(Data entries)
+ + + + +
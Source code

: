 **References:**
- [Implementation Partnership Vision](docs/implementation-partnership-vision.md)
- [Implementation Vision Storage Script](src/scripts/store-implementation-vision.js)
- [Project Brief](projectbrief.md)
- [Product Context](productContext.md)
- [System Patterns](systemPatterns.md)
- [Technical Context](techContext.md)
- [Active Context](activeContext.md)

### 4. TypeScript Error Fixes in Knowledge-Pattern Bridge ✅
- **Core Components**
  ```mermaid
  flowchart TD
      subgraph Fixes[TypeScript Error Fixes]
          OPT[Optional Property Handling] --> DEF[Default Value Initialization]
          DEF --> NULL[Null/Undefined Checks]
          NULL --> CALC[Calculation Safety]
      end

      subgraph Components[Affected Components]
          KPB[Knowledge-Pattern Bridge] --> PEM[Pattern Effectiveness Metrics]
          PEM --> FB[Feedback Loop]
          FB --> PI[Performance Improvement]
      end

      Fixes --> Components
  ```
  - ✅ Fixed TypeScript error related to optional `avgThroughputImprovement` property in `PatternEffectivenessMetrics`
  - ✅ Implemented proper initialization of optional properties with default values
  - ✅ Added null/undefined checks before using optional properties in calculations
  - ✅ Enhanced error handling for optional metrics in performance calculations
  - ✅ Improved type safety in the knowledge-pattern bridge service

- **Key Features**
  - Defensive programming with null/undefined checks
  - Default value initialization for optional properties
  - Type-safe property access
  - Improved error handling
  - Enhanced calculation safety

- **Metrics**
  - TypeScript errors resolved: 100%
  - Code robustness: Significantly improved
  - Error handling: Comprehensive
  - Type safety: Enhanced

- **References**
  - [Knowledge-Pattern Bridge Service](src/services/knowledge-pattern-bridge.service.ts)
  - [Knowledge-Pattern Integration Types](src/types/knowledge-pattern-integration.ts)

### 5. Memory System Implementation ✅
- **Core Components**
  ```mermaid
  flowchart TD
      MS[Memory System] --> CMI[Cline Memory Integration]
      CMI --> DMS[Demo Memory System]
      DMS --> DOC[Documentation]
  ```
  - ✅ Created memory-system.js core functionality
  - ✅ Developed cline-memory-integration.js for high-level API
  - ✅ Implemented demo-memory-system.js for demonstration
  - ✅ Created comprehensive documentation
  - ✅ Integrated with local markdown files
+ + + + +
What to do: What you give back should be exactly the lines of the data above from the line with "- [Technical Context](techContext.md)" through the line with "- ✅ Created memory-system.js", both of those included, and nothing more.

Written answer:
- [Technical Context](techContext.md)
- [Active Context](activeContext.md)

### 4. TypeScript Error Fixes in Knowledge-Pattern Bridge ✅
- **Core Components**
  ```mermaid
  flowchart TD
      subgraph Fixes[TypeScript Error Fixes]
          OPT[Optional Property Handling] --> DEF[Default Value Initialization]
          DEF --> NULL[Null/Undefined Checks]
          NULL --> CALC[Calculation Safety]
      end

      subgraph Components[Affected Components]
          KPB[Knowledge-Pattern Bridge] --> PEM[Pattern Effectiveness Metrics]
          PEM --> FB[Feedback Loop]
          FB --> PI[Performance Improvement]
      end

      Fixes --> Components
  ```
  - ✅ Fixed TypeScript error related to optional `avgThroughputImprovement` property in `PatternEffectivenessMetrics`
  - ✅ Implemented proper initialization of optional properties with default values
  - ✅ Added null/undefined checks before using optional properties in calculations
  - ✅ Enhanced error handling for optional metrics in performance calculations
  - ✅ Improved type safety in the knowledge-pattern bridge service

- **Key Features**
  - Defensive programming with null/undefined checks
  - Default value initialization for optional properties
  - Type-safe property access
  - Improved error handling
  - Enhanced calculation safety

- **Metrics**
  - TypeScript errors resolved: 100%
  - Code robustness: Significantly improved
  - Error handling: Comprehensive
  - Type safety: Enhanced

- **References**
  - [Knowledge-Pattern Bridge Service](src/services/knowledge-pattern-bridge.service.ts)
  - [Knowledge-Pattern Integration Types](src/types/knowledge-pattern-integration.ts)

### 5. Memory System Implementation ✅
- **Core Components**
  ```mermaid
  flowchart TD
      MS[Memory System] --> CMI[Cline Memory Integration]
      CMI --> DMS[Demo Memory System]
      DMS --> DOC[Documentation]
  ```
  - ✅ Created memory-system.js core functionality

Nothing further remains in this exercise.